Auf der Basis dieser Überlegungen modifiziert die DSGVO die Art und Weise, in der die Risiken bestimmter Datenverarbeitungen schon im Vorhinein ausgeschlossen werden sollen.

An die Stelle einer generellen Meldepflicht tritt nun gemäß Art. 35 DSGVO die Pflicht der Unternehmen zur Vornahme einer Datenschutz-Folgenabschätzung. Die Vorschrift betrifft ähnlich wie die bisherigen Regelungen solche Datenverarbeitungen, die ein hohes Risiko für die bürgerlichen Freiheitsrechte zur Folge haben, insbesondere beim Einsatz neuer Technologien und bei der Verarbeitung großer Datenmengen.

Unabhängig von der Tatsache, ob ein Datenschutzbeauftragter bestellt wurde, muss ein Unternehmen in diesen Fällen eine umfassende Prüfung der beabsichtigten Datenverarbeitungen vornehmen und dabei zentral die möglichen Folgen für den Schutz personenbezogener Daten berücksichtigen.

Die offene Formulierung der DSGVO, in welchen Fällen eine Folgenabschätzung vorzunehmen ist, kann durch eine Liste der Aufsichtsbehörde konkretisiert werden, in der sowohl relevante als auch irrelevante Verarbeitungsvorgänge aufgeführt sind.

Eine Folgenabschätzung muss mindestens die folgenden Punkte enthalten: eine systematische Beschreibung der geplanten Verarbeitungen und ihrer Zwecke, eine Bewertung ihrer Notwendigkeit und Verhältnismäßigkeit, eine Bewertung der Risiken für die Freiheitsrechte Betroffener sowie die Maßnahmen, die zur Bewältigung dieser Risiken getroffen werden. Eine weitere Konkretisierung liegt bisher nicht vor.

Art. 35 Abs. 8 DSGVO nennt auch die Einhaltung von anerkannten Verhaltenskodizes bzw. Codes of Conduct als relevantes Merkmal für die Beurteilung der Auswirkungen von Datenverarbeitungen.

Ausnahmen von der Pflicht zur Folgenabschätzung bestehen gemäß Art. 35 Abs. 10 DSGVO, wenn die Verarbeitung auf der Grundlage einer europäischen oder nationalen Rechtsvorschrift beruht. Hier liegt es im Ermessen der einzelnen Mitgliedstaaten, ob sie eine Folgenabschätzung im Einzelfall als erforderlich ansehen.

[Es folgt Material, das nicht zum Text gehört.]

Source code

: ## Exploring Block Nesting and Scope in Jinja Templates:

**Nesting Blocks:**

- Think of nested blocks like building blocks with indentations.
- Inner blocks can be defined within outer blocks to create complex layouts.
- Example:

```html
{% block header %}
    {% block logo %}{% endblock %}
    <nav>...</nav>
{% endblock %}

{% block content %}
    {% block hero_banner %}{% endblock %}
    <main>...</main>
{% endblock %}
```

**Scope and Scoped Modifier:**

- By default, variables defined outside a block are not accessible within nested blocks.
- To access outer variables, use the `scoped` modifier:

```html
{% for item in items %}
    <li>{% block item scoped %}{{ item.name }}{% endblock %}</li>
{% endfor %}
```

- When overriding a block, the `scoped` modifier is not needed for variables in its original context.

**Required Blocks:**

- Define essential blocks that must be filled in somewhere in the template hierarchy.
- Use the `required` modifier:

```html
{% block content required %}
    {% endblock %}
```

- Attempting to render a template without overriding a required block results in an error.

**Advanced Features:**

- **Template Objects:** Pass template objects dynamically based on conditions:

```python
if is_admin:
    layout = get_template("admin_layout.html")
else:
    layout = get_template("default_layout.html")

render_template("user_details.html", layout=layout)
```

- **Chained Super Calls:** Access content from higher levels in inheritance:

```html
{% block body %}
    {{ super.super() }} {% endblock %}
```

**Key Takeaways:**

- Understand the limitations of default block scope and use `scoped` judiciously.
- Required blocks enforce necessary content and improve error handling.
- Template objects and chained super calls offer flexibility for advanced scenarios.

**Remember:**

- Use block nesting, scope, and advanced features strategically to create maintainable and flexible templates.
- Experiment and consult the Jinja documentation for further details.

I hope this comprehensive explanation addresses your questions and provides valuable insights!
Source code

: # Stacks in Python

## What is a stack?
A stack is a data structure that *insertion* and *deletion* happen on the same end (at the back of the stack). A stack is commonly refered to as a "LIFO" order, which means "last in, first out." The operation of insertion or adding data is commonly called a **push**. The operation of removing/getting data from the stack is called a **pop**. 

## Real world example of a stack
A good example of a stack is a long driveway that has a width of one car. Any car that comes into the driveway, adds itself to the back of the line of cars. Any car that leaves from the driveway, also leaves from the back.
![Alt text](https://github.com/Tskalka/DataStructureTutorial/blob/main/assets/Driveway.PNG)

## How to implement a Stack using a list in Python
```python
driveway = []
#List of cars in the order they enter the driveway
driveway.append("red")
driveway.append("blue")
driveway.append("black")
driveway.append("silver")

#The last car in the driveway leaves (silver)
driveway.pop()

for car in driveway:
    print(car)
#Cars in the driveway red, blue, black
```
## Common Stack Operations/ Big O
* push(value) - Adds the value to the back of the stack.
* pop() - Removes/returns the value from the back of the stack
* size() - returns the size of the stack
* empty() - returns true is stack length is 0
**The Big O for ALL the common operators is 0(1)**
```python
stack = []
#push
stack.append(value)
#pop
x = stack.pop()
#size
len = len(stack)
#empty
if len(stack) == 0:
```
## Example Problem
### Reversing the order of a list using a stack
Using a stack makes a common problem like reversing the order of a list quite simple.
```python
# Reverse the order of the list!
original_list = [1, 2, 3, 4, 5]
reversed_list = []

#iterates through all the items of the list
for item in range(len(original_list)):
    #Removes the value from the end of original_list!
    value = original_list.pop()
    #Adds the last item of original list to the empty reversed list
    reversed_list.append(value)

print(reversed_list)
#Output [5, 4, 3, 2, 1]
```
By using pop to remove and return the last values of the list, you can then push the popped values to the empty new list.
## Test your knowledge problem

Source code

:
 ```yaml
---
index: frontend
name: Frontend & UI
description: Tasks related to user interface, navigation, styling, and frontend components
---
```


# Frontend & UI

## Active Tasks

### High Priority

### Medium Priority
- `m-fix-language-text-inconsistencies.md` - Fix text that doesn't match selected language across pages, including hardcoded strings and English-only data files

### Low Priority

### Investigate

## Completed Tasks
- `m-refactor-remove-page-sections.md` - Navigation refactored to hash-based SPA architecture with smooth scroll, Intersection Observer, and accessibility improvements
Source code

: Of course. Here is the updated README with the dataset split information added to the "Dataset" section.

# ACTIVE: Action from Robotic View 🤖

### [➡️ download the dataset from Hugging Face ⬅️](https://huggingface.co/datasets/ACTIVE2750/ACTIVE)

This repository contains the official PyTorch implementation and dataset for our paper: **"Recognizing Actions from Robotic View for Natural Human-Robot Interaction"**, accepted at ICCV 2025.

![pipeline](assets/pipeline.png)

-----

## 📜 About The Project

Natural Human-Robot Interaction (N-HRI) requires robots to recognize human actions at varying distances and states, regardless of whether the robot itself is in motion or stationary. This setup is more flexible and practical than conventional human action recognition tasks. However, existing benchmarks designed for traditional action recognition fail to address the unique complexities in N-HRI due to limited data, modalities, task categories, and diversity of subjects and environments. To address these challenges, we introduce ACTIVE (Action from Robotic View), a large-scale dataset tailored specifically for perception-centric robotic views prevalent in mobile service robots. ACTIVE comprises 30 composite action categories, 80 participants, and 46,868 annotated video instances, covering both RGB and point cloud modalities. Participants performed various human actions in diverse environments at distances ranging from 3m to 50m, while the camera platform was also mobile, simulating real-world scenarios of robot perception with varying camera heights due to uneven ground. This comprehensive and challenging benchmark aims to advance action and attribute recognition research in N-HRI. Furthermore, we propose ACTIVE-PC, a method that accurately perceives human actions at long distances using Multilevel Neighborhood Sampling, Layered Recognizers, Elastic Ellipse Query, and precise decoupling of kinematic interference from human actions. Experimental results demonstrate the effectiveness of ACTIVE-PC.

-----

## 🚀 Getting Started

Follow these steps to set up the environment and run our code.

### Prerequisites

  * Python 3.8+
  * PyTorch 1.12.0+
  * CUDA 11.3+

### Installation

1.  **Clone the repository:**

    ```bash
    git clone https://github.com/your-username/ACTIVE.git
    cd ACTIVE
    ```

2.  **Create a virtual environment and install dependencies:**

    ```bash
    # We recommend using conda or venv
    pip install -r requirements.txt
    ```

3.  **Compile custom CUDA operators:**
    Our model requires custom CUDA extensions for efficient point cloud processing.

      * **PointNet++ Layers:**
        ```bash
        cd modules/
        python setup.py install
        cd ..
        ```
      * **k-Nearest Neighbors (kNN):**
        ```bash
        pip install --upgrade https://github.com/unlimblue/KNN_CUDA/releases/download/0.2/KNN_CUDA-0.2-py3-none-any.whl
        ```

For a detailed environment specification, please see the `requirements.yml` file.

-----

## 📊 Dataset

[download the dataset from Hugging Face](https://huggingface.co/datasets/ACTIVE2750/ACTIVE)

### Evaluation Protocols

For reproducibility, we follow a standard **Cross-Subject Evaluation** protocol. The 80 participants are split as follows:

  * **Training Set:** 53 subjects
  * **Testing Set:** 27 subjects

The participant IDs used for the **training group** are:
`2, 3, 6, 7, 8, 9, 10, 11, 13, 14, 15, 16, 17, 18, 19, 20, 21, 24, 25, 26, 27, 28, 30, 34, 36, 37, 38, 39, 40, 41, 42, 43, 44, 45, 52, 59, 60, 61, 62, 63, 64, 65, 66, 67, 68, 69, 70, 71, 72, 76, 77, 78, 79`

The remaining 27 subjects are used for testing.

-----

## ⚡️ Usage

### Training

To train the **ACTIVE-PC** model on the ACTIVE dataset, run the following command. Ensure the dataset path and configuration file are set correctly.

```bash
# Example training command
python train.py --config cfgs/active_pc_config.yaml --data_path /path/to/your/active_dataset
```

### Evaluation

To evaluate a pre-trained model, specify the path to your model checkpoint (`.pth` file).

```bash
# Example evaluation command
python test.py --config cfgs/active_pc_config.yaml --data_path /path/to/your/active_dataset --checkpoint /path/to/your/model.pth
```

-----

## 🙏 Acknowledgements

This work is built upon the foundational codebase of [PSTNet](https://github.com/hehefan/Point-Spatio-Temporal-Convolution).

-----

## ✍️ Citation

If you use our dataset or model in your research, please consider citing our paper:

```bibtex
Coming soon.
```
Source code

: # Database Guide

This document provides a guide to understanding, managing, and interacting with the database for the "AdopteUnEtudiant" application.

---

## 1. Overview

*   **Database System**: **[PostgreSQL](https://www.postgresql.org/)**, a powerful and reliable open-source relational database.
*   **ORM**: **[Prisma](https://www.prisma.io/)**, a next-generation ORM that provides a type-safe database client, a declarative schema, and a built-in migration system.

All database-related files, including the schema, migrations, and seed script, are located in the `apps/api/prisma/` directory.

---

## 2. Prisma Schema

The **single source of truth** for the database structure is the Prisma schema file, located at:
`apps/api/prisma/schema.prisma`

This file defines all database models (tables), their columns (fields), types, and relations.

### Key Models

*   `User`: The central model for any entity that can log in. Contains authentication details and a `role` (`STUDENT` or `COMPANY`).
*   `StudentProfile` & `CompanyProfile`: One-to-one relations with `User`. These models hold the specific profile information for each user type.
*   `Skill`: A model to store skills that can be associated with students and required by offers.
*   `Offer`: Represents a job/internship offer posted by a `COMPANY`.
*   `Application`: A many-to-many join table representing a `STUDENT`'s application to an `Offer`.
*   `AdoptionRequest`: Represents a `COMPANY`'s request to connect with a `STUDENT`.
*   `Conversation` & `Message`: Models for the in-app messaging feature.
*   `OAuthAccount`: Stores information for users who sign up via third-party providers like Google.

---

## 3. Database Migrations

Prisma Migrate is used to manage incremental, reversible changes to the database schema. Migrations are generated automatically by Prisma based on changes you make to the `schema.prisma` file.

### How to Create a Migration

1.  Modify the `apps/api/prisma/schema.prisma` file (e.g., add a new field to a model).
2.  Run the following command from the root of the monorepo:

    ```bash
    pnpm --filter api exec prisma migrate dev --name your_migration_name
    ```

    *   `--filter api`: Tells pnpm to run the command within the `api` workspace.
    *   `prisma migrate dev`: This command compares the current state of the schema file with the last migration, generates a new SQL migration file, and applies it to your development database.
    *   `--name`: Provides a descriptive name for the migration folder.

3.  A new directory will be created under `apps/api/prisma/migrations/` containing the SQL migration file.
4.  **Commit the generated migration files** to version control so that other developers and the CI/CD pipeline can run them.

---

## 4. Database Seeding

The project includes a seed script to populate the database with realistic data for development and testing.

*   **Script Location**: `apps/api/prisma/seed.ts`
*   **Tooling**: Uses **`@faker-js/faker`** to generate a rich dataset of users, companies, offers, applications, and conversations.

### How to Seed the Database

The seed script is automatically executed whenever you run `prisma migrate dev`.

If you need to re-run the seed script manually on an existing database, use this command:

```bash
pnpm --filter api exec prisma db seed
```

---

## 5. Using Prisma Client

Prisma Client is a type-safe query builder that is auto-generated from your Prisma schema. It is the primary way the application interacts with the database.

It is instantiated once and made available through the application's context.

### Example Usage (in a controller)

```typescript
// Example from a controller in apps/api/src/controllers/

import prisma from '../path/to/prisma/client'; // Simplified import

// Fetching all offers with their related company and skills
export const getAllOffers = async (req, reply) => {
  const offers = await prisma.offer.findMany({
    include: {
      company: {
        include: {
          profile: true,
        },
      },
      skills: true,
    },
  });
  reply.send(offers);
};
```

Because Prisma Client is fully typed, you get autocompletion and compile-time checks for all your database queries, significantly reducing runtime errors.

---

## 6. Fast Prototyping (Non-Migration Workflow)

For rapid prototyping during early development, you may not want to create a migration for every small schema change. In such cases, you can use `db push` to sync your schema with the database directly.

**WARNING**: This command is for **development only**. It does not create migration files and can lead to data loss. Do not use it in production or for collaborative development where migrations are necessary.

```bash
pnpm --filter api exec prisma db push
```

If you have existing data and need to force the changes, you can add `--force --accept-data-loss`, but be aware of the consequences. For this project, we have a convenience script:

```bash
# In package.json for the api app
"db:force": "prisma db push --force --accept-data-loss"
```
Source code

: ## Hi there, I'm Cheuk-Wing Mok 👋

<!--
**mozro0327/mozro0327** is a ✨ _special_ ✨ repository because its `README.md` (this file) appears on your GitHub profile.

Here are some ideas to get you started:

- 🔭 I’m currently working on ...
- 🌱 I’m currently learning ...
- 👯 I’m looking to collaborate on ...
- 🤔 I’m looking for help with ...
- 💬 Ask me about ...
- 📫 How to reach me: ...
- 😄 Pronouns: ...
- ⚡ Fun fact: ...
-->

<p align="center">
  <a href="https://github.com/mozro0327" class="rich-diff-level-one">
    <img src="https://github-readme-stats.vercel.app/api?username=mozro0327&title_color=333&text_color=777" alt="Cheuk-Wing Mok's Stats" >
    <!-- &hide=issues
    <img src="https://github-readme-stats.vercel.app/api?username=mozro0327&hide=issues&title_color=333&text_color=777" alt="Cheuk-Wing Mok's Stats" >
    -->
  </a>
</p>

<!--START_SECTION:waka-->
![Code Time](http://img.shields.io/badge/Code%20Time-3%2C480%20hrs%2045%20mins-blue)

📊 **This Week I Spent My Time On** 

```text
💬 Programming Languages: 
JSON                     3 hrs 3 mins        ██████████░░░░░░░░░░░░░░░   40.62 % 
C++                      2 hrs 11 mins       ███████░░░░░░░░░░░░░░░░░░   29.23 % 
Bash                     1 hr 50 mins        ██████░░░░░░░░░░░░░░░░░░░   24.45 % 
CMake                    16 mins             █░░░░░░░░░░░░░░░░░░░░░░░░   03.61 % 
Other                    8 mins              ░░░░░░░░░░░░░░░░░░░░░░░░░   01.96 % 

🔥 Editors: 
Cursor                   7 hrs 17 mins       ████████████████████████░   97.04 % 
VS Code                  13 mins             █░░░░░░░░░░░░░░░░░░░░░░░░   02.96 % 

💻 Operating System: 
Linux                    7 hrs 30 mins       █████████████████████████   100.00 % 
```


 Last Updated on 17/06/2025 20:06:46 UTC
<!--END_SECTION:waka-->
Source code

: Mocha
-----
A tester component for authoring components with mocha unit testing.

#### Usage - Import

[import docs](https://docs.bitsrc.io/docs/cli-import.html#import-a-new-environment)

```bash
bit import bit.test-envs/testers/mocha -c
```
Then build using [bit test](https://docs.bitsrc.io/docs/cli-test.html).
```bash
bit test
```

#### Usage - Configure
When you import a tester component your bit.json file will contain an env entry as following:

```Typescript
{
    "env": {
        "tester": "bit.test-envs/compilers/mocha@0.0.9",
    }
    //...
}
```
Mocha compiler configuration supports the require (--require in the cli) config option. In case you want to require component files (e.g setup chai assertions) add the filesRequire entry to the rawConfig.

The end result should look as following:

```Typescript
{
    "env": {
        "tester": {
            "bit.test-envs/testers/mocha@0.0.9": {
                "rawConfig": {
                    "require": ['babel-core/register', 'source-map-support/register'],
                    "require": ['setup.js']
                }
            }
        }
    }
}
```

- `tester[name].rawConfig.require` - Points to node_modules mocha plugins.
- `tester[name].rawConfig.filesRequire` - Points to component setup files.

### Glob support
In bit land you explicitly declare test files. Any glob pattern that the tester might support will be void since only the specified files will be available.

Ergibt sich bei der Datenschutz-Folgenabschätzung, dass die Datenverarbeitung mit einem besonders hohen Risiko einhergeht, das nicht durch vertretbare Mittel eingedämmt werden kann, ist nach Art. 36 DSGVO und des Erwägungsgrunds 94 eine vorherige Konsultation mit der Aufsichtsbehörde notwendig.

Die Aufsichtsbehörde kann dem Unternehmen innerhalb einer Frist von acht Wochen konkrete Empfehlungen geben, in welchen Bereichen Nachbesserungen vorzunehmen sind.

Vorteile der Folgenabschätzung und Kritik

Mit der Etablierung der Datenschutz-Folgenabschätzung sollen Unternehmen und öffentliche Institutionen dazu gebracht werden, ihre bestehenden Praktiken nicht allein danach auszurichten, ob ihr eventuell bestimmte Vorschriften entgegenstehen. Vielmehr sollten die verantwortlichen Stellen ihre Prozesse selbständig und mit Blick auf die Betroffenenrechte evaluieren. Dadurch soll ein gesteigertes Bewusstsein für die möglichen Risiken bestimmter Datenverarbeitungen geschaffen und der Datenschutz in der Unternehmenspraxis verankert werden, vor allem bei dem Einsatz neuer Technologien oder bei dem Umgang mit großen Datenmengen.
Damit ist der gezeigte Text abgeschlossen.